Prominently, the court removed the original default prohibition on lawyers removing jurors of color for certain reasons that, while not explicitly racial, may nonetheless correlate with race. Those reasons included a juror’s distrust of law enforcement or belief that police engage in racial profiling.
The final rule does not bar dismissals for those reasons, but rather provides that a juror’s contact with law enforcement is a factor judges may consider when determining if intentional or unconscious bias is at play.

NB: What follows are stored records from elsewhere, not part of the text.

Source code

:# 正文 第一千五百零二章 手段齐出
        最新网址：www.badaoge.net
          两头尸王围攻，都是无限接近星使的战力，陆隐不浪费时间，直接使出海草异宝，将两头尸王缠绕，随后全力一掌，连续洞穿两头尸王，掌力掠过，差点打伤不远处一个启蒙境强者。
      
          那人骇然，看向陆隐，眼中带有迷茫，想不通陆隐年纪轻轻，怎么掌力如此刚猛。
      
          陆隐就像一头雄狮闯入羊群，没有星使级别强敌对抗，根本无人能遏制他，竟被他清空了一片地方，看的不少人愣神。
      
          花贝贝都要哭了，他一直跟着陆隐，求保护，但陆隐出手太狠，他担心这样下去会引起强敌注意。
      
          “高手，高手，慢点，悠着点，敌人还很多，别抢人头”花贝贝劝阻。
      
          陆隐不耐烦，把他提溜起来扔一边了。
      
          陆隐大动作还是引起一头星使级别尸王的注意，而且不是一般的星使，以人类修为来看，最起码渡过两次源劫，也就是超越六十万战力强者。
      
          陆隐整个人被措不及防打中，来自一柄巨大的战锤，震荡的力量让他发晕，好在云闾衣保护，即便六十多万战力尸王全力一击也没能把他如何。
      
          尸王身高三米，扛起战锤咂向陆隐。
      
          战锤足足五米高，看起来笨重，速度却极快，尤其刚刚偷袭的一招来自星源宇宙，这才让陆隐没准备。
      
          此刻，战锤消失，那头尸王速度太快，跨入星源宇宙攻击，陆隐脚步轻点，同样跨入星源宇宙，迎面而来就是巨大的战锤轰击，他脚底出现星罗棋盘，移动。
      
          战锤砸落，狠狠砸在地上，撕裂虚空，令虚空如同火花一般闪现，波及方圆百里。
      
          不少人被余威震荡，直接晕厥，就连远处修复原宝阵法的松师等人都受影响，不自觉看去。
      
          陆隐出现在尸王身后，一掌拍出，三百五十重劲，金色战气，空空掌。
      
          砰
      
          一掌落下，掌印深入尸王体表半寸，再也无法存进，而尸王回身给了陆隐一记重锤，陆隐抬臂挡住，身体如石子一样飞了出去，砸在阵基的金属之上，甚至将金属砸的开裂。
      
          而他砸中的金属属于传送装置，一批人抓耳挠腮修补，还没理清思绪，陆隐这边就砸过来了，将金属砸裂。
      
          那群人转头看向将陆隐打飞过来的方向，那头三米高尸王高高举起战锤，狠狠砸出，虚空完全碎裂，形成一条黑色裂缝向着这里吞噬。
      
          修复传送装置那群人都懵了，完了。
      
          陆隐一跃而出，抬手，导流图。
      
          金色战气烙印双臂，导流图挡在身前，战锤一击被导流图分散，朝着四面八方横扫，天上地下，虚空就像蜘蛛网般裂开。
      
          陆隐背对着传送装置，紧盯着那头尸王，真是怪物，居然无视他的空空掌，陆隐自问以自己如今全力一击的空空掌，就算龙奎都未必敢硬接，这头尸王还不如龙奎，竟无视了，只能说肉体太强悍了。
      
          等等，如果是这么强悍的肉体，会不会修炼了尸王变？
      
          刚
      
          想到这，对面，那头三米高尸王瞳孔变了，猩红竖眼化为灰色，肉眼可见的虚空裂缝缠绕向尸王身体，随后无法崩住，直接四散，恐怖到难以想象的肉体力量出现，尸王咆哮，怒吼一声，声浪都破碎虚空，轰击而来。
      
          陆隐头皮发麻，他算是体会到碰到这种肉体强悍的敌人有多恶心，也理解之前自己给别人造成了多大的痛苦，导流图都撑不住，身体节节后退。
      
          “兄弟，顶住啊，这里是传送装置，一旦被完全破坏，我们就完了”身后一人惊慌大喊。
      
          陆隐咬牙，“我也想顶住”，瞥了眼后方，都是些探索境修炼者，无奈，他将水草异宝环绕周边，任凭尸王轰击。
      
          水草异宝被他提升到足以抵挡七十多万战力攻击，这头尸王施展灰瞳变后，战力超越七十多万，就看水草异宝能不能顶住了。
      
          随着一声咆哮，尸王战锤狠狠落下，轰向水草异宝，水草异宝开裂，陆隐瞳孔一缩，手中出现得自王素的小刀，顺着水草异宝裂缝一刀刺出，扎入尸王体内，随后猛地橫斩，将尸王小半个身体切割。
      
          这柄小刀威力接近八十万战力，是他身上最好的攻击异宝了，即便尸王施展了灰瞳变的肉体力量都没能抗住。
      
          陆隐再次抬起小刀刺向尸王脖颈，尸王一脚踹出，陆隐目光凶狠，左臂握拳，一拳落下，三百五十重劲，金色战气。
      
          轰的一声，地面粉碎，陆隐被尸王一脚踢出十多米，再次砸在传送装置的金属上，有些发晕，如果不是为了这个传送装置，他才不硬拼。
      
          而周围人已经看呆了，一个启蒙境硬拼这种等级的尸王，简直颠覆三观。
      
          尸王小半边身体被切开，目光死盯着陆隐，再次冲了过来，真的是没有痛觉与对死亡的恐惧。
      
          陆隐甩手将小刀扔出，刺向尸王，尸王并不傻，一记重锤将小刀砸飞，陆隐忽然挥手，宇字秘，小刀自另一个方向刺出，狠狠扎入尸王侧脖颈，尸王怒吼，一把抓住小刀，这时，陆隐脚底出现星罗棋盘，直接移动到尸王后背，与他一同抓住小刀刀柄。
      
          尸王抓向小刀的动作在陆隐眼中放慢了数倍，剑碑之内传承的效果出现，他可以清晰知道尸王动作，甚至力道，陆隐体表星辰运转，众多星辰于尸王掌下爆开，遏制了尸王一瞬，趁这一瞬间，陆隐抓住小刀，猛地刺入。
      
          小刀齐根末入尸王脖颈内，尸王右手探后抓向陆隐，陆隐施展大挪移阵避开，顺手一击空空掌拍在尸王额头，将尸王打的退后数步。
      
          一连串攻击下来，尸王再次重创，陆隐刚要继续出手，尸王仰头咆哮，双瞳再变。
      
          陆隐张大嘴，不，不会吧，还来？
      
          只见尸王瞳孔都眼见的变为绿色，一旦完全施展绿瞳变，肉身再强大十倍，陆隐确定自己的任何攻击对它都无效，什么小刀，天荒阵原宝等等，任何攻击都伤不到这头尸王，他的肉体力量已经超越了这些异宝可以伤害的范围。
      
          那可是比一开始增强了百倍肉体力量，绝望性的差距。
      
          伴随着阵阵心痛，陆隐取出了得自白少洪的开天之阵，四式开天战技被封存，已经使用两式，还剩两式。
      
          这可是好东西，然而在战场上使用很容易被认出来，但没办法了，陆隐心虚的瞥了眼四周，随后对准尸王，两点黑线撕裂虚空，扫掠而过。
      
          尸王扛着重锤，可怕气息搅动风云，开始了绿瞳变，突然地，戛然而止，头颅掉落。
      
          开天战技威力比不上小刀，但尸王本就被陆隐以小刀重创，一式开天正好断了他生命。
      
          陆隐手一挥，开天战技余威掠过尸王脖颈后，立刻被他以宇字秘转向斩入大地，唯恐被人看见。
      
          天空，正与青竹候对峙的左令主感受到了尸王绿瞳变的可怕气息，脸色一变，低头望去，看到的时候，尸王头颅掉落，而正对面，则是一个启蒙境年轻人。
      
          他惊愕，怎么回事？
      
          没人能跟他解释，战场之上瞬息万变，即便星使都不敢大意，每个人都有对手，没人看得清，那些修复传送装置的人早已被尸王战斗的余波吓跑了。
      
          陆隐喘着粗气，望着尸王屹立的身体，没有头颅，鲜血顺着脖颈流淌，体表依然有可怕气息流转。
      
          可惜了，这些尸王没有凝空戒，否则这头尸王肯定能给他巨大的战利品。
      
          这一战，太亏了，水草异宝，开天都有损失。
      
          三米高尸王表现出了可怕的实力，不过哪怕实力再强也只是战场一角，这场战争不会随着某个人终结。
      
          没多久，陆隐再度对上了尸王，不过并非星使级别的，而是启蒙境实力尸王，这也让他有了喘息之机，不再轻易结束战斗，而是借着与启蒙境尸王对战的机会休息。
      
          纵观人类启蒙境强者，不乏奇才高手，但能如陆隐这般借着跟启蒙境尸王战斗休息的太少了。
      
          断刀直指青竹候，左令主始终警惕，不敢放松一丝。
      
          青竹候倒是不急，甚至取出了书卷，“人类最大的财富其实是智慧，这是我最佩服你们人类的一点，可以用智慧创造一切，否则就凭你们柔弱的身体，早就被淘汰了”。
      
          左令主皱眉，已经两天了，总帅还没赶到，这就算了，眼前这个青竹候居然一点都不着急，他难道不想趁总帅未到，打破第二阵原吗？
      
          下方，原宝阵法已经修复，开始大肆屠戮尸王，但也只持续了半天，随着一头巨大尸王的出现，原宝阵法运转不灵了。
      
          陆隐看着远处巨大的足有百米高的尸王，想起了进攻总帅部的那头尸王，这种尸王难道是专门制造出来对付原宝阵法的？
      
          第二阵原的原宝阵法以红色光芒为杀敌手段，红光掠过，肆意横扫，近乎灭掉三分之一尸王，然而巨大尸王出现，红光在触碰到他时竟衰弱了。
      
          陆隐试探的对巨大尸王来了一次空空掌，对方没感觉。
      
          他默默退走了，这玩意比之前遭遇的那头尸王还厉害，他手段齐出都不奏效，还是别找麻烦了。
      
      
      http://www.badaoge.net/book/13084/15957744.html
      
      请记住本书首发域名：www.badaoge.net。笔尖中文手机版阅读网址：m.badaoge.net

The Supreme Court also attached a comment to the rule expressing its belief that guidance about unconscious racial bias in jury selection was “not inconsistent with” the U.S. Supreme Court’s landmark 1986 decision that found purposeful racial discrimination unconstitutional.
Colorado Politics contacted the membership group for district attorneys as well as the criminal defense bar, but did not receive comments about the final rule.
Emma Mclean-Riggs, a senior staff attorney with the ACLU of Colorado, said the organization was disappointed the court’s final product was not “more expansive” than existing precedent.
The clarification that a judge’s evaluation of juror dismissals “can encompass implicit or unconscious bias does not address its fundamental failure to do what it was asked to do by the advisory committee: clearly provide broader protections against racial discrimination in jury selection than those offered by federal law,” she said.
The amendment to criminal Rule 24 capped a prolonged and contentious debate about how to prevent lawyers — particularly prosecutors — from dismissing, or striking, jurors of color from criminal trials because lived experiences related to their race have made them skeptical of law enforcement.
Nearly 40 years ago, the U.S. Supreme Court recognized in Batson v. Kentucky that purposeful racial discrimination in jury selection was unconstitutional. Now, if the prosecution strikes a juror of color, the defense may raise a “Batson challenge,” forcing the prosecutor to justify the dismissal with a “race-neutral” reason. The procedure applies to “peremptory strikes,” which do not require a justification for removing a juror unless there is a Batson challenge.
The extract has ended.